(Beginning of ENTRIES SHOWN)

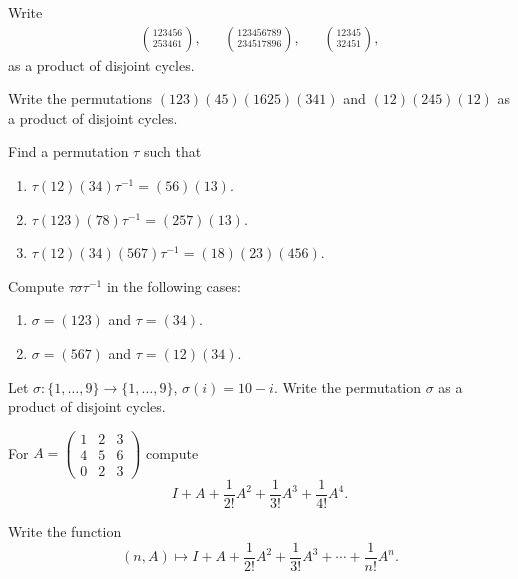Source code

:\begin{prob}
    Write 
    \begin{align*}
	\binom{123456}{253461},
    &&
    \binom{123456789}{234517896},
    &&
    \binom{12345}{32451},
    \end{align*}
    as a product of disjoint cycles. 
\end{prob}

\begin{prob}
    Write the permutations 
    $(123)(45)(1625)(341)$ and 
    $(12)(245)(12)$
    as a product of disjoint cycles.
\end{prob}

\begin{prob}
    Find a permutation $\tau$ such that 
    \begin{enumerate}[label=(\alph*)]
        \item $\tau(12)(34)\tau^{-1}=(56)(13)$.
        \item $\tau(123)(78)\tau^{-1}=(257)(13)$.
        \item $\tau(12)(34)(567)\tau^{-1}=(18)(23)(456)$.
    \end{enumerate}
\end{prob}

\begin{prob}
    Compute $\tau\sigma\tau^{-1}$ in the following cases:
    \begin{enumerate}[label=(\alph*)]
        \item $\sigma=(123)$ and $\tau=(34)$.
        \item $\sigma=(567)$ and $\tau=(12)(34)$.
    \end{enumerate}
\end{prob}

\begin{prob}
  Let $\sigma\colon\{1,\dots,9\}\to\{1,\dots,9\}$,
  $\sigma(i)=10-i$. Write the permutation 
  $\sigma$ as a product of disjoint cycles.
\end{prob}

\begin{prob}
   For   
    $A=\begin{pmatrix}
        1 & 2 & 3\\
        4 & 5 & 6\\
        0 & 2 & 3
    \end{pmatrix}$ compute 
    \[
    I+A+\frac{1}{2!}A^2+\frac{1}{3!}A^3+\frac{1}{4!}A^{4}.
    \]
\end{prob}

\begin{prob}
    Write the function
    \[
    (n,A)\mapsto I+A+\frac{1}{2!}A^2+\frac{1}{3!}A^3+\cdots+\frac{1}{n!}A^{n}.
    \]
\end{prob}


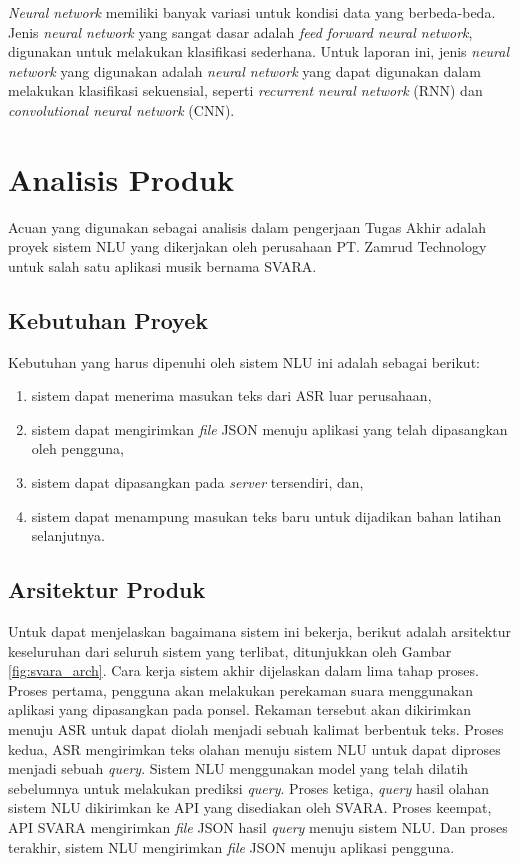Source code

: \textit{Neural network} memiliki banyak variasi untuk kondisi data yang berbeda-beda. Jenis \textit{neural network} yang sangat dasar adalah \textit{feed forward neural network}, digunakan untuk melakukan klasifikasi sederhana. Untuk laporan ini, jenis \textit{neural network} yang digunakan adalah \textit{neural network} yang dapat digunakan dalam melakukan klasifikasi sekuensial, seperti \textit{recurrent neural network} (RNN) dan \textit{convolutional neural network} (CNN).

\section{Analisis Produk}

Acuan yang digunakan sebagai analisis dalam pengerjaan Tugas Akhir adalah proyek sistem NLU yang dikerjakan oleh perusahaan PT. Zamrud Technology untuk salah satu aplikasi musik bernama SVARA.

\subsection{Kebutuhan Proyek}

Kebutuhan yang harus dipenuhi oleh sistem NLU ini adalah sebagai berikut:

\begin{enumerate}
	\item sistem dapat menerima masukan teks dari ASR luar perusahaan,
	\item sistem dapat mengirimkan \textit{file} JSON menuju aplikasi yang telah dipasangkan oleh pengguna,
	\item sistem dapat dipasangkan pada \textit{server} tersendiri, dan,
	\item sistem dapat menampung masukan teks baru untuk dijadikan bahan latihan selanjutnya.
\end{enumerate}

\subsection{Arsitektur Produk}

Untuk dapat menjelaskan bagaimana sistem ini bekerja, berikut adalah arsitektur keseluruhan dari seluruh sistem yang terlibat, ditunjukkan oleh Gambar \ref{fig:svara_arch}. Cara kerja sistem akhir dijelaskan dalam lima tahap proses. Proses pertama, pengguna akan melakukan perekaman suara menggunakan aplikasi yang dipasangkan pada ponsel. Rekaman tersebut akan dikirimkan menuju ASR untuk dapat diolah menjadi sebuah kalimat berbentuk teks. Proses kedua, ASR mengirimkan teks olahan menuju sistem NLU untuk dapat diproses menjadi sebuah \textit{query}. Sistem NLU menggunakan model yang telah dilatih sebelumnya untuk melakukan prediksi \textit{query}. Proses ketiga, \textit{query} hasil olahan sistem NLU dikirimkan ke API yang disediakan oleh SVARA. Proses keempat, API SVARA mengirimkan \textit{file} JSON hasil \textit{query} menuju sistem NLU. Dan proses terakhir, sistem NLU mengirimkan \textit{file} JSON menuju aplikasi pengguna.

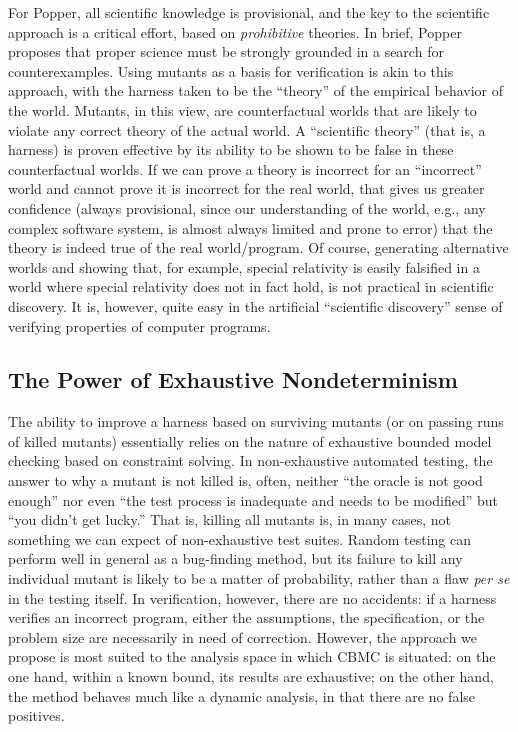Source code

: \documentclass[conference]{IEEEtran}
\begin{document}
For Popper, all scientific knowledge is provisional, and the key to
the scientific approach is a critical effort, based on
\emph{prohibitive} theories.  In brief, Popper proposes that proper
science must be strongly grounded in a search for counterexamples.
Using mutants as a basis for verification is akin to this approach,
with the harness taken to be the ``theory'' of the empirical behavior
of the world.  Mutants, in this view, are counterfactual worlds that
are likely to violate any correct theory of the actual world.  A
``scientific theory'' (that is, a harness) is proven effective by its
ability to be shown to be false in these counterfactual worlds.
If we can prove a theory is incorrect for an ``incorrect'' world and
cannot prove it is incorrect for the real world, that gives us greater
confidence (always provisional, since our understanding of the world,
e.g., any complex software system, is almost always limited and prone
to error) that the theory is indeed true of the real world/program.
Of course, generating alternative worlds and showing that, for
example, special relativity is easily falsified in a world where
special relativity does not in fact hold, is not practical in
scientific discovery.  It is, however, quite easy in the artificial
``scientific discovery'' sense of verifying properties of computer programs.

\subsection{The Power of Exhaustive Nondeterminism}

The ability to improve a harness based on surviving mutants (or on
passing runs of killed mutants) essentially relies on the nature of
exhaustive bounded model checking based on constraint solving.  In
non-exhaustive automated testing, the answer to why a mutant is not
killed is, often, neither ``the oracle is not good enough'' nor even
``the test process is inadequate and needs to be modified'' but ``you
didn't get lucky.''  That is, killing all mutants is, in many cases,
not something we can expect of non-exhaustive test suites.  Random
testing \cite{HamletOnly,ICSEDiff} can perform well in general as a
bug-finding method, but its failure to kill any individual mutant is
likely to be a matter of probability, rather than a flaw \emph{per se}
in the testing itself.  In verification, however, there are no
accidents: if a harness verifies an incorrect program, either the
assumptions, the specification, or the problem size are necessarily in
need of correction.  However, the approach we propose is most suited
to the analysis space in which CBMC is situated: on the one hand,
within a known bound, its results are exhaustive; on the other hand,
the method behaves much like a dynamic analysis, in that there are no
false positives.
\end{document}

(End of ENTRIES SHOWN)
(Beginning of ENTRIES SHOWN)

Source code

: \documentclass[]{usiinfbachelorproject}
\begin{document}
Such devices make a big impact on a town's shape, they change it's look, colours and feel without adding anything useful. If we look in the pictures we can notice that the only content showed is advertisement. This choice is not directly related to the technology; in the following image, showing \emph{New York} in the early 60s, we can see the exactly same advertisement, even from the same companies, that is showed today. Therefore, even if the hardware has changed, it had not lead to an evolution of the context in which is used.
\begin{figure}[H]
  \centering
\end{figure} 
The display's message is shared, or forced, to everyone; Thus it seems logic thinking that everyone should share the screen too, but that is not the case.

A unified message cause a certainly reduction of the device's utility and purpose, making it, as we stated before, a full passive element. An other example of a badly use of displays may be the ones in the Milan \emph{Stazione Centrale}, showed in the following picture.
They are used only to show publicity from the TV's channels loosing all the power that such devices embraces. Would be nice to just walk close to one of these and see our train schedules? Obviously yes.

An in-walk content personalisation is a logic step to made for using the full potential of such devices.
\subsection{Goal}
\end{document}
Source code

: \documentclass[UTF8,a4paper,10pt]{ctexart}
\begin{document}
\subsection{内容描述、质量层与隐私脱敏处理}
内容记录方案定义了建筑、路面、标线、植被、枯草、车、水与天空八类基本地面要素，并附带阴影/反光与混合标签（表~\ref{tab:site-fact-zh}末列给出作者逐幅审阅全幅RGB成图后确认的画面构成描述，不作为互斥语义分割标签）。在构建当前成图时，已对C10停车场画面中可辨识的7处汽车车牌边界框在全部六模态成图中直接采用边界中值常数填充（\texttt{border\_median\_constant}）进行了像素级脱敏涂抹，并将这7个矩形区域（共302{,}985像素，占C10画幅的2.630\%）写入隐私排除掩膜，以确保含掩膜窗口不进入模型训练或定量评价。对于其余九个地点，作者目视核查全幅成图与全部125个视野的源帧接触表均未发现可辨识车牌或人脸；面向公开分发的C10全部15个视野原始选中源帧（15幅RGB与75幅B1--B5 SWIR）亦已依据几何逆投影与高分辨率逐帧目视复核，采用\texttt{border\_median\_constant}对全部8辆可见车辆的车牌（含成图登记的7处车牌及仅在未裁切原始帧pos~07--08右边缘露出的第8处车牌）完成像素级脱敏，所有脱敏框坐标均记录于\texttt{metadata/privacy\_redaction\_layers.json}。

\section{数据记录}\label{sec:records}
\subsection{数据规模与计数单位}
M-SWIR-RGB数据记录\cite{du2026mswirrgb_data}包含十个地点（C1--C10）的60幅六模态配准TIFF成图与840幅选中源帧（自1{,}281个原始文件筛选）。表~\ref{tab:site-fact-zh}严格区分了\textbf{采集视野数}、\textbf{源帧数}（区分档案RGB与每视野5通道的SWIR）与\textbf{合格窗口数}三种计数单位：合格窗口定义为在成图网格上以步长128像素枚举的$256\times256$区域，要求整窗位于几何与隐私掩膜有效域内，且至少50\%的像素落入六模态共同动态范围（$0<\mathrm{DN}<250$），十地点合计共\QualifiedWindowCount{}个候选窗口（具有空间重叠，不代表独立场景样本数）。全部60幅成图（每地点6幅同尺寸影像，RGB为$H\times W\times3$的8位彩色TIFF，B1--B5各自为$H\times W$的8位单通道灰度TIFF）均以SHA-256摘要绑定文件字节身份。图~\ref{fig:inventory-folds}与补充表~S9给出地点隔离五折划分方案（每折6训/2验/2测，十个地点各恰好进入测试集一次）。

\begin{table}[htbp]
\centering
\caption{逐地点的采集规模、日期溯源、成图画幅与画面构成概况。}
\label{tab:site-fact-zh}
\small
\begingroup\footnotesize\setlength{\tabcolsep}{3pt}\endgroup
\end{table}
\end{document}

(End of ENTRIES SHOWN)
(Beginning of ENTRIES SHOWN)

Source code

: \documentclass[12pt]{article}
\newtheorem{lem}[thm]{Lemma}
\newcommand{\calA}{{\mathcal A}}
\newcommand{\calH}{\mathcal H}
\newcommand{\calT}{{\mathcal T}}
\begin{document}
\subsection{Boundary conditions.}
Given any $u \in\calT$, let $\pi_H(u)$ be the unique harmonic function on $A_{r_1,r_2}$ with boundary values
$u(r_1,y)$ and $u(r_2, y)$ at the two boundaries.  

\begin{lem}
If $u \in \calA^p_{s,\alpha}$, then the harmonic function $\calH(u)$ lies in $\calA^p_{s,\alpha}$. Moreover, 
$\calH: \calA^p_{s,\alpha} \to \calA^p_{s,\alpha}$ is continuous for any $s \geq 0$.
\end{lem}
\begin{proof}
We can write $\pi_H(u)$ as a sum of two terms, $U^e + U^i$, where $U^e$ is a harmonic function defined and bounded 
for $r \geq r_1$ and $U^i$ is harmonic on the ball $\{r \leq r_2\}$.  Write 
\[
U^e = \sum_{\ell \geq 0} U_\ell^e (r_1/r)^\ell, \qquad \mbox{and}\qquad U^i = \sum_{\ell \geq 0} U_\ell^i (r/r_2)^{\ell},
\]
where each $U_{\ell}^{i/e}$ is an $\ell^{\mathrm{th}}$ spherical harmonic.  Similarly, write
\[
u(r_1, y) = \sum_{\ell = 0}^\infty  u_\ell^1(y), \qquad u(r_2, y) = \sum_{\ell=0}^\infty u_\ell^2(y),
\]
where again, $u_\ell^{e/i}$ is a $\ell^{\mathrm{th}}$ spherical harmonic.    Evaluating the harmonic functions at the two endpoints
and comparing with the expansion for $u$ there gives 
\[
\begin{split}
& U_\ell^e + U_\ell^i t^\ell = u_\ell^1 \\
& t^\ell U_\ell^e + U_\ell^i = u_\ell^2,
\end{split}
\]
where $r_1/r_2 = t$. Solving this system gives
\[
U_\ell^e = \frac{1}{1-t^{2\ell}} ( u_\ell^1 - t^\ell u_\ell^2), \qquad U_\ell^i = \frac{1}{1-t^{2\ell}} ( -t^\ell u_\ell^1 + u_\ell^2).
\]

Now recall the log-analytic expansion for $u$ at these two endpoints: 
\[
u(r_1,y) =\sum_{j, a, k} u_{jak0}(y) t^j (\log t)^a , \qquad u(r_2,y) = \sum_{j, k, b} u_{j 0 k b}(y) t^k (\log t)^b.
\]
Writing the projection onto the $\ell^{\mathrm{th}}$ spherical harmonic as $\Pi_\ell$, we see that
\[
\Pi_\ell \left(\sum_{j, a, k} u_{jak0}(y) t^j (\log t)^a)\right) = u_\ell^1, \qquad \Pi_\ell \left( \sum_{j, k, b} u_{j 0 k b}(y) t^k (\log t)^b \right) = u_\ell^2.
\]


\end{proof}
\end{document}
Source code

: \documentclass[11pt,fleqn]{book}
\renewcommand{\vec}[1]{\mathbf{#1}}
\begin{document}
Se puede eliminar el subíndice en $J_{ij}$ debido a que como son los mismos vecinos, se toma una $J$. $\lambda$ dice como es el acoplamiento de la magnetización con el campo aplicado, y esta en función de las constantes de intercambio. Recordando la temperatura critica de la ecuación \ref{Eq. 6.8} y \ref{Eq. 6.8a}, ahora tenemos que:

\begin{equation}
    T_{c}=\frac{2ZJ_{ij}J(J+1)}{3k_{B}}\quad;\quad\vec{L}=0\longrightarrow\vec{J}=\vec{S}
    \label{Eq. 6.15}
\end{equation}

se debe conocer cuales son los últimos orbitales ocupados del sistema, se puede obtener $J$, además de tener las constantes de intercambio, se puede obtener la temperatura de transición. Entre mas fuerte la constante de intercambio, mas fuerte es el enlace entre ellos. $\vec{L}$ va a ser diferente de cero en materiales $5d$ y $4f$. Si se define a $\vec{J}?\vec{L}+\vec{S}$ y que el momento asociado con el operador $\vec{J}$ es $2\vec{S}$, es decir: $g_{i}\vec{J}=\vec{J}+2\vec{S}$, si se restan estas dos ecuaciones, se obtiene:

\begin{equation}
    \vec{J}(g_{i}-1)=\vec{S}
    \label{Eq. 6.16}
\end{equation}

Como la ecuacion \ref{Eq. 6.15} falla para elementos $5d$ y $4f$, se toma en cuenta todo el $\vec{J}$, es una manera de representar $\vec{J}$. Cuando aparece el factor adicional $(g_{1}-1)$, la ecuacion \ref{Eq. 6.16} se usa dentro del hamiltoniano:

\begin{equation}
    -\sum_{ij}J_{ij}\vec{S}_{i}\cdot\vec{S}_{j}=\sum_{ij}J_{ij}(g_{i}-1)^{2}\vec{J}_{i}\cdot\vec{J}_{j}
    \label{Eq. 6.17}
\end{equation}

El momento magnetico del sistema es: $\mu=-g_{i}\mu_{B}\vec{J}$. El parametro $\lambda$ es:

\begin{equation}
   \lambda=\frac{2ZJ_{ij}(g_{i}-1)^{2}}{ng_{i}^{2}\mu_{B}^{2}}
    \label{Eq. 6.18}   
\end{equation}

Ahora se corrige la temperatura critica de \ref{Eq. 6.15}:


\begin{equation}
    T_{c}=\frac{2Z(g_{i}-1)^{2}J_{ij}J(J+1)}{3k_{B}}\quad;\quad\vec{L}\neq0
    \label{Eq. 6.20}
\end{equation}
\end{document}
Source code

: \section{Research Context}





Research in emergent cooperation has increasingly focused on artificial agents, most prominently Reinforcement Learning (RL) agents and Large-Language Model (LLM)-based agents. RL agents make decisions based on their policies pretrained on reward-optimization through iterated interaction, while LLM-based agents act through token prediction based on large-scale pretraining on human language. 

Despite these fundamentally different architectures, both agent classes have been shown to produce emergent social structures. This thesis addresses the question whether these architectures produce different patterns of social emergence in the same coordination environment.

(End of ENTRIES SHOWN)

• [TASK TO CARRY OUT]: All lines above from the one with "Using mutants as" to the one with "are likely to", inclusive, should be copied exactly, and no other lines.

• [OUTPUT OF THE EXERCISE]:
Using mutants as a basis for verification is akin to this approach,
with the harness taken to be the ``theory'' of the empirical behavior
of the world.  Mutants, in this view, are counterfactual worlds that
are likely to violate any correct theory of the actual world.  A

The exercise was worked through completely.